Reproduce the records. Keep every word exact and include no images.

↓

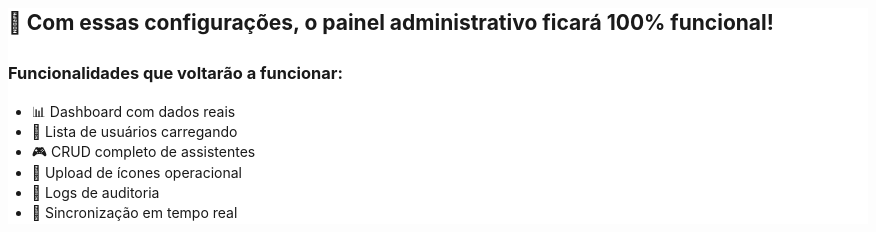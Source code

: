 ## 🚀 Com essas configurações, o painel administrativo ficará 100% funcional!

### **Funcionalidades que voltarão a funcionar:**
- 📊 Dashboard com dados reais
- 👥 Lista de usuários carregando
- 🎮 CRUD completo de assistentes
- 🎨 Upload de ícones operacional
- 📝 Logs de auditoria
- 🔄 Sincronização em tempo real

↑

**RESPONSE TO THIS TASK**
Source code

: ## 🚀 Com essas configurações, o painel administrativo ficará 100% funcional!

### **Funcionalidades que voltarão a funcionar:**
- 📊 Dashboard com dados reais
- 👥 Lista de usuários carregando
- 🎮 CRUD completo de assistentes
- 🎨 Upload de ícones operacional
- 📝 Logs de auditoria
- 🔄 Sincronização em tempo real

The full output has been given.